▶ **REQUIRED WORK**: From the first line of the data below through the line holding "### カフェカルマ38", write out each line exactly as it stands.
++++++++++
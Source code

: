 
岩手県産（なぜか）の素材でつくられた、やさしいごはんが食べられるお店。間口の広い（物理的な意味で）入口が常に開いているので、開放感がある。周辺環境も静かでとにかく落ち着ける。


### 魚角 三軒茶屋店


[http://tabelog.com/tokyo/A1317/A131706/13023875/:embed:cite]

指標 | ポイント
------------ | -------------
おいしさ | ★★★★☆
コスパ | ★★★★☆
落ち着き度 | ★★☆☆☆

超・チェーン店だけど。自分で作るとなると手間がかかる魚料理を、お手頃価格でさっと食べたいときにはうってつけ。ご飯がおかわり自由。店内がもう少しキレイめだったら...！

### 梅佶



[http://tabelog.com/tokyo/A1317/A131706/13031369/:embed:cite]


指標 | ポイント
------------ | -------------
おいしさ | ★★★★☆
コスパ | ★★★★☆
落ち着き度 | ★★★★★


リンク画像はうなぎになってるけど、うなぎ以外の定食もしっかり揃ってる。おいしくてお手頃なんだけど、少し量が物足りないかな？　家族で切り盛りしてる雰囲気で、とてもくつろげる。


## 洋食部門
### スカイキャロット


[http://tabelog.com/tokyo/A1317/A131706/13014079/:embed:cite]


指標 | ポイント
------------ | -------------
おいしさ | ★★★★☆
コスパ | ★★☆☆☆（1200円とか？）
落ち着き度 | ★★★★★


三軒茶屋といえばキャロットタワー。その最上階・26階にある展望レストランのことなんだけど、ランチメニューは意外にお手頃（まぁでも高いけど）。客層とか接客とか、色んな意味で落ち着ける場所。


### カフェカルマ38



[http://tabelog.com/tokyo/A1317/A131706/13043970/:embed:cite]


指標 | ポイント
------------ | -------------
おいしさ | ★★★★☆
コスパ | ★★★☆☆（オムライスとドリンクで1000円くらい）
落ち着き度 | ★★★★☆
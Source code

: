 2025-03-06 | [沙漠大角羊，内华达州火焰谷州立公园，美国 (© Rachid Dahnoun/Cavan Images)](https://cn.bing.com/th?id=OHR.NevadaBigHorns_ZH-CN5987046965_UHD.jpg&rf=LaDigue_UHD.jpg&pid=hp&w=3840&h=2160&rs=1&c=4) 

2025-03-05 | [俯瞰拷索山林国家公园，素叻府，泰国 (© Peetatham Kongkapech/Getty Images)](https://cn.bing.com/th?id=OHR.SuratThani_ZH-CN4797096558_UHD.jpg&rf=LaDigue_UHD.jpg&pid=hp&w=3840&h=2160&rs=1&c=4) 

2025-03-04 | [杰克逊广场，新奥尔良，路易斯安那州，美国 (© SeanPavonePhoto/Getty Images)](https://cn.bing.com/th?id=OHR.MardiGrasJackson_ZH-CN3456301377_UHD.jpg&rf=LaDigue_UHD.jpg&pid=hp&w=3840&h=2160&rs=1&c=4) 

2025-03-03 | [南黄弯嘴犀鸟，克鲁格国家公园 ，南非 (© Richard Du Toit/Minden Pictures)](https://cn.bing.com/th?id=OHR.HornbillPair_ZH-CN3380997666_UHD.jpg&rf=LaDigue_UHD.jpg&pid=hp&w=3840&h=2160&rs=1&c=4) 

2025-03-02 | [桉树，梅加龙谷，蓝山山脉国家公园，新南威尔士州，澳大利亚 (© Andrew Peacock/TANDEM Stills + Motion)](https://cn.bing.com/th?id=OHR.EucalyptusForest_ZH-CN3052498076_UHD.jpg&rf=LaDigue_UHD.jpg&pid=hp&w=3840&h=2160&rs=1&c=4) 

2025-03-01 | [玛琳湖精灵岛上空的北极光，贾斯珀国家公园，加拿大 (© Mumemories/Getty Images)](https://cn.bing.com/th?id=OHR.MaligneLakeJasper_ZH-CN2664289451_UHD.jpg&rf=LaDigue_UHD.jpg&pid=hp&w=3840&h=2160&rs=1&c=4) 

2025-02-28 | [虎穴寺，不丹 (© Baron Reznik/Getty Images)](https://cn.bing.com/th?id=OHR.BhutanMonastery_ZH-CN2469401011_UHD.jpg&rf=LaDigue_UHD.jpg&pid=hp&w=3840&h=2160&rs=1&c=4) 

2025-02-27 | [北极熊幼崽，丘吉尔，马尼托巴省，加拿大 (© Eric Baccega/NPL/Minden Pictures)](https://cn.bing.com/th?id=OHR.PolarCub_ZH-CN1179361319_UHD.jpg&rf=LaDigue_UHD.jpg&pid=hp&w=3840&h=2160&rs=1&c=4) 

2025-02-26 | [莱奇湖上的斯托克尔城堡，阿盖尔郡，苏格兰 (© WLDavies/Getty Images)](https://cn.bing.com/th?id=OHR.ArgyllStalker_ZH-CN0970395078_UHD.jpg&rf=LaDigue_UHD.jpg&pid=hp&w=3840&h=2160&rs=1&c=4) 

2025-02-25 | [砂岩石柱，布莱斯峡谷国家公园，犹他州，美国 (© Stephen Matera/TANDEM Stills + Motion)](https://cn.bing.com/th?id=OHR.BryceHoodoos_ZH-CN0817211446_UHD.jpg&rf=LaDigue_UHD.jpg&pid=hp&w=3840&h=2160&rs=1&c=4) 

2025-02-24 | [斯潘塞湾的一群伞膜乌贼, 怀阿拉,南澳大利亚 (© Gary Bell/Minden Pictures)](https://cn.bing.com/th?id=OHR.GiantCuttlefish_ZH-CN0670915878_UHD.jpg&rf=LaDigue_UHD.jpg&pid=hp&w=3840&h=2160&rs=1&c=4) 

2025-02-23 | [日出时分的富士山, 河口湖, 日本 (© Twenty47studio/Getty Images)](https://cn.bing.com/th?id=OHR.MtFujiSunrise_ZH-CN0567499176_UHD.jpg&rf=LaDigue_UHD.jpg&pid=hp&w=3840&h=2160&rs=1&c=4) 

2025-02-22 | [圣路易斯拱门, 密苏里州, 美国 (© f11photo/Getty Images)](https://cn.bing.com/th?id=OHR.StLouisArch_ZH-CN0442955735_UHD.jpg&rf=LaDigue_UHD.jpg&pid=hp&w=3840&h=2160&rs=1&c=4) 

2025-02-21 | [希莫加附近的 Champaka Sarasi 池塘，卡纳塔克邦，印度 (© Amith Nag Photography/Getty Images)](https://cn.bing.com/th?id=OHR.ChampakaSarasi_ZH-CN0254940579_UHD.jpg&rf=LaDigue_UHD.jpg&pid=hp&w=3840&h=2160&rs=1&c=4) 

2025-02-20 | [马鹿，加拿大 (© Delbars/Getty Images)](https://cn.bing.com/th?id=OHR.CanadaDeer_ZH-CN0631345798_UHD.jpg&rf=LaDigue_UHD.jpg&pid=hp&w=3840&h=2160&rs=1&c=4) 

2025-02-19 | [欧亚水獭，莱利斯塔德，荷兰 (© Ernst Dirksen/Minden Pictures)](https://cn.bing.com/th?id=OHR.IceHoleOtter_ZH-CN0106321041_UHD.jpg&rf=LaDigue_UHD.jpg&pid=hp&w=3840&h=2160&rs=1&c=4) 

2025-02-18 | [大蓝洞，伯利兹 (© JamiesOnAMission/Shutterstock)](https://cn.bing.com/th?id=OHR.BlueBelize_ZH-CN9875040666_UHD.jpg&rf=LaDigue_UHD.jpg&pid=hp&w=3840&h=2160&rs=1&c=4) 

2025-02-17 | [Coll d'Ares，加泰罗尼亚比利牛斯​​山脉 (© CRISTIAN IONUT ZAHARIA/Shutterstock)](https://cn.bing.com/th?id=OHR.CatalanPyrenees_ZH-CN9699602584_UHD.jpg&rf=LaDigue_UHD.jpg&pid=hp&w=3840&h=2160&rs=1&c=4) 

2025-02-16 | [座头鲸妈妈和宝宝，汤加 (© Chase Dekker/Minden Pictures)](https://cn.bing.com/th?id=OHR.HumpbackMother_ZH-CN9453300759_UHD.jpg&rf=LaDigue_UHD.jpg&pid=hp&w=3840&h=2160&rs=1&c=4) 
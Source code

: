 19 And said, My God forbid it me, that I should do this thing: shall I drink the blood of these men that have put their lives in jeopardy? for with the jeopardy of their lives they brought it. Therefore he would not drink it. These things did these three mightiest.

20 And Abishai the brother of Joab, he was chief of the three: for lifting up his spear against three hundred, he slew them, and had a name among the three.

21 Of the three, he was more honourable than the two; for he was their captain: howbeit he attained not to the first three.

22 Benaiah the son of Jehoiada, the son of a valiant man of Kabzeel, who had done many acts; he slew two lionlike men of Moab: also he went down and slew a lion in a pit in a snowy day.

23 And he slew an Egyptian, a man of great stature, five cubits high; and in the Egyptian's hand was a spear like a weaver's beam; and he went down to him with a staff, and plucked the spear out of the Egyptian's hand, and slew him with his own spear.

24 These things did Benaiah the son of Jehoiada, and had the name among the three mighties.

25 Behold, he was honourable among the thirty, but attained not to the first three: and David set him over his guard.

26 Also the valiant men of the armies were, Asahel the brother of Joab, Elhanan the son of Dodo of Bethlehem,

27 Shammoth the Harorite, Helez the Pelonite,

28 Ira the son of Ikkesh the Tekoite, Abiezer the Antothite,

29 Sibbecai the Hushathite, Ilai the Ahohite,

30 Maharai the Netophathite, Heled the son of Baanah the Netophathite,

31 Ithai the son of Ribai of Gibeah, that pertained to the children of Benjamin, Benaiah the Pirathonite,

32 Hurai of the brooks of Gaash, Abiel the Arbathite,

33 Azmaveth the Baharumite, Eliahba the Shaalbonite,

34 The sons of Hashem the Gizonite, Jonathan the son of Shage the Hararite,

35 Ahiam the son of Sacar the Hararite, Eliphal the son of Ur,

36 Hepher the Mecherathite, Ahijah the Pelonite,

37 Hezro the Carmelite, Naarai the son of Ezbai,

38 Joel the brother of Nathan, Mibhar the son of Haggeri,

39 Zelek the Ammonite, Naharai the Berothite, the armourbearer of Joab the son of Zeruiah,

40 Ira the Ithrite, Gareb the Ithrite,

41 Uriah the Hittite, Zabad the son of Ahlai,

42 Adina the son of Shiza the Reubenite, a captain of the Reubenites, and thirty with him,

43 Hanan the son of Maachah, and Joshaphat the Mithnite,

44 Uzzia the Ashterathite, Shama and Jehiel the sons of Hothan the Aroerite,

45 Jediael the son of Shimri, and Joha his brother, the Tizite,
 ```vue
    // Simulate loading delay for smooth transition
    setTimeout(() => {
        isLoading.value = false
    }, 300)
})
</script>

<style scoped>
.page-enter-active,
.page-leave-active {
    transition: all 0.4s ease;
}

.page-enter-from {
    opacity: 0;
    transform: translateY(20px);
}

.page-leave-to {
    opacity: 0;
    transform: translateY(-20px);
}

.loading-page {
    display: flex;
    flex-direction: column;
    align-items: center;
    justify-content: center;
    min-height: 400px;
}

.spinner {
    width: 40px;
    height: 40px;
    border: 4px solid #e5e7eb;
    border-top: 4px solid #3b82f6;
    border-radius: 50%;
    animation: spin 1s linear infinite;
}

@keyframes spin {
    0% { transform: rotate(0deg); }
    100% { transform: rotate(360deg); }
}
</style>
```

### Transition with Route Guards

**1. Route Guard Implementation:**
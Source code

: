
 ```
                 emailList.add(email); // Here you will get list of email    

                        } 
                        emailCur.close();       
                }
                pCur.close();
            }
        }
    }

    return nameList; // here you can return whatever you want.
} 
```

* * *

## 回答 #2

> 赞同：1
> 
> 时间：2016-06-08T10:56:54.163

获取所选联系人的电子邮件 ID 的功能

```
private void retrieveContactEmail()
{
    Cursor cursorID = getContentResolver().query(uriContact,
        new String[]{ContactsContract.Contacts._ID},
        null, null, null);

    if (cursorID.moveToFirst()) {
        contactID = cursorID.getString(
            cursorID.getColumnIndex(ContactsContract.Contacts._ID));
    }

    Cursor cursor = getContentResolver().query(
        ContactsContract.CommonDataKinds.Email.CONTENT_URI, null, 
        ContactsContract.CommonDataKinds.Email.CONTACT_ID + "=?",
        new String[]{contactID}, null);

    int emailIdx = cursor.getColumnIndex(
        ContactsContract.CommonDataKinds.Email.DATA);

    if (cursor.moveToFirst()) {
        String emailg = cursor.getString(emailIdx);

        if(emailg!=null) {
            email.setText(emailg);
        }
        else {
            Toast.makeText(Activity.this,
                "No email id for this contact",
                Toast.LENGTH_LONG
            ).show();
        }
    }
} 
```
++++++++++
▶ **RESPONSE BOX**:
Source code

: 
岩手県産（なぜか）の素材でつくられた、やさしいごはんが食べられるお店。間口の広い（物理的な意味で）入口が常に開いているので、開放感がある。周辺環境も静かでとにかく落ち着ける。


### 魚角 三軒茶屋店


[http://tabelog.com/tokyo/A1317/A131706/13023875/:embed:cite]

指標 | ポイント
------------ | -------------
おいしさ | ★★★★☆
コスパ | ★★★★☆
落ち着き度 | ★★☆☆☆

超・チェーン店だけど。自分で作るとなると手間がかかる魚料理を、お手頃価格でさっと食べたいときにはうってつけ。ご飯がおかわり自由。店内がもう少しキレイめだったら...！

### 梅佶



[http://tabelog.com/tokyo/A1317/A131706/13031369/:embed:cite]


指標 | ポイント
------------ | -------------
おいしさ | ★★★★☆
コスパ | ★★★★☆
落ち着き度 | ★★★★★


リンク画像はうなぎになってるけど、うなぎ以外の定食もしっかり揃ってる。おいしくてお手頃なんだけど、少し量が物足りないかな？　家族で切り盛りしてる雰囲気で、とてもくつろげる。


## 洋食部門
### スカイキャロット


[http://tabelog.com/tokyo/A1317/A131706/13014079/:embed:cite]


指標 | ポイント
------------ | -------------
おいしさ | ★★★★☆
コスパ | ★★☆☆☆（1200円とか？）
落ち着き度 | ★★★★★


三軒茶屋といえばキャロットタワー。その最上階・26階にある展望レストランのことなんだけど、ランチメニューは意外にお手頃（まぁでも高いけど）。客層とか接客とか、色んな意味で落ち着ける場所。


### カフェカルマ38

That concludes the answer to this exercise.